● Aim of the exercise
Go line by line through the records below. Copy whichever lines contain the string "click".

Saved data entries

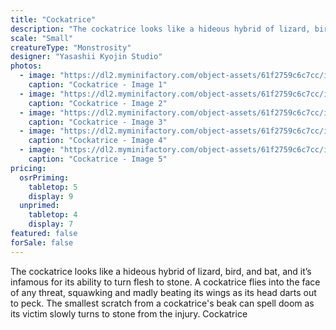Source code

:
 ```yaml
---
title: "Cockatrice"
description: "The cockatrice looks like a hideous hybrid of lizard, bird, and bat, and it’s infamous for its ability to turn flesh to stone. A cockatrice flies into the face of any threat, squawking and madly beating its wings as its head darts out to peck. The smallest scratch from a cockatrice's beak can spell doom as its victim slowly turns to stone from the injury. Cockatrice"
scale: "Small"
creatureType: "Monstrosity"
designer: "Yasashii Kyojin Studio"
photos:
  - image: "https://dl2.myminifactory.com/object-assets/61f2759c6c7cc/images/720X720-cockatrice-ps.jpg"
    caption: "Cockatrice - Image 1"
  - image: "https://dl2.myminifactory.com/object-assets/61f2759c6c7cc/images/720X720-98aebe41-773c-46bc-9cc5-148d9012ec17.jpg"
    caption: "Cockatrice - Image 2"
  - image: "https://dl2.myminifactory.com/object-assets/61f2759c6c7cc/images/720X720-cockatrice-02.jpg"
    caption: "Cockatrice - Image 3"
  - image: "https://dl2.myminifactory.com/object-assets/61f2759c6c7cc/images/720X720-cockatrice-03.jpg"
    caption: "Cockatrice - Image 4"
  - image: "https://dl2.myminifactory.com/object-assets/61f2759c6c7cc/images/720X720-cockatrice-01.jpg"
    caption: "Cockatrice - Image 5"
pricing:
  osrPriming:
    tabletop: 5
    display: 9
  unprimed:
    tabletop: 4
    display: 7
featured: false
forSale: false
---
```


The cockatrice looks like a hideous hybrid of lizard, bird, and bat, and it’s infamous for its ability to turn flesh to stone. A cockatrice flies into the face of any threat, squawking and madly beating its wings as its head darts out to peck. The smallest scratch from a cockatrice's beak can spell doom as its victim slowly turns to stone from the injury. Cockatrice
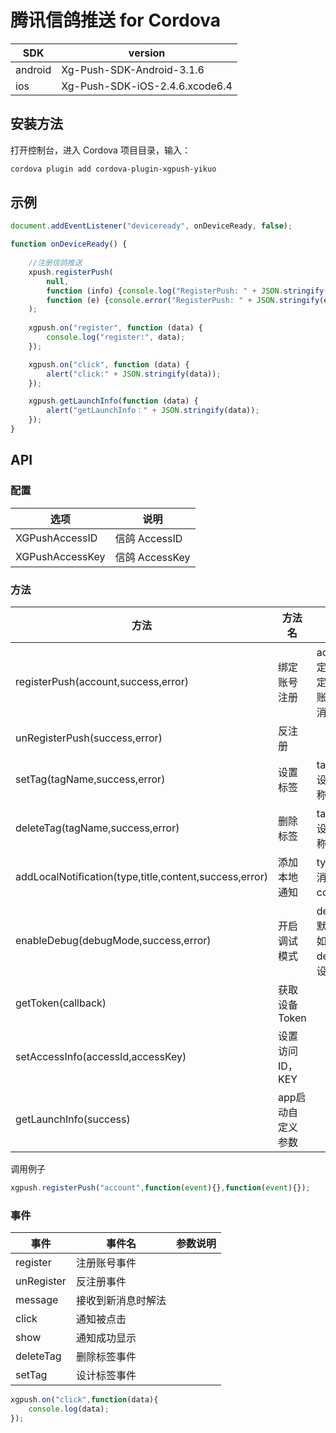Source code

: # 腾讯信鸽推送 for Cordova

SDK     | version
------- | --------------------------------
android | Xg-Push-SDK-Android-3.1.6
ios     | Xg-Push-SDK-iOS-2.4.6.xcode6.4

## 安装方法

打开控制台，进入 Cordova 项目目录，输入：

```bash
cordova plugin add cordova-plugin-xgpush-yikuo
```
## 示例
```js
document.addEventListener("deviceready", onDeviceReady, false);

function onDeviceReady() {
    
    //注册信鸽推送
    xpush.registerPush(
        null,
        function (info) {console.log("RegisterPush: " + JSON.stringify(info));},
        function (e) {console.error("RegisterPush: " + JSON.stringify(e));}
    );
    
    xgpush.on("register", function (data) {
        console.log("register:", data);
    });

    xgpush.on("click", function (data) {
        alert("click:" + JSON.stringify(data));
    });

    xgpush.getLaunchInfo(function (data) {
        alert("getLaunchInfo：" + JSON.stringify(data));
    }); 
}
```
## API

### 配置

选项 | 说明
----| ----
XGPushAccessID | 信鸽 AccessID
XGPushAccessKey | 信鸽 AccessKey

### 方法

方法                                | 方法名           | 参数说明 
------------------------------------|------------------|---------------------------------------------------
registerPush(account,success,error) | 绑定账号注册     | account：绑定的账号，绑定后可以针对账号发送推送消息
unRegisterPush(success,error)       | 反注册           |
setTag(tagName,success,error)       | 设置标签         | tagName：待设置的标签名称
deleteTag(tagName,success,error)    | 删除标签         | tagName：待设置的标签名称
addLocalNotification(type,title,content,success,error) | 添加本地通知| type:1通知，2消息 title:标题 content:内容
enableDebug(debugMode,success,error)| 开启调试模式     |  debugMode：默认为false。如果要开启debug日志，设为true
getToken(callback)                  |  获取设备Token   |
setAccessInfo(accessId,accessKey)   | 设置访问ID，KEY  |
getLaunchInfo(success)              | app启动自定义参数|

调用例子
```js
xgpush.registerPush("account",function(event){},function(event){});
```
### 事件

事件        |  事件名             |  参数说明                  
------------|---------------------|------------------------------------------
register    | 注册账号事件       | 
unRegister  | 反注册事件          |
message     | 接收到新消息时解法  |
click       | 通知被点击          |
show        | 通知成功显示        |
deleteTag   | 删除标签事件        |
setTag      | 设计标签事件        |
```js
xgpush.on("click",function(data){
    console.log(data);
});
```
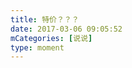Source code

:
 ```yaml
---
title: 特价？？？
date: 2017-03-06 09:05:52
mCategories: [说说]
type: moment
---
```


<div id="pics-20170306090552"></div>

<script src="/lib/moment/pics.js"></script>
<script>
var data = [
    {"link": "2017-03-06_000000.jpeg", "type": "shuoshuo"}
];
picsRender(data, "pics-20170306090552");
</script>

● Result of the task
    xgpush.on("click", function (data) {
        alert("click:" + JSON.stringify(data));
click       | 通知被点击          |
xgpush.on("click",function(data){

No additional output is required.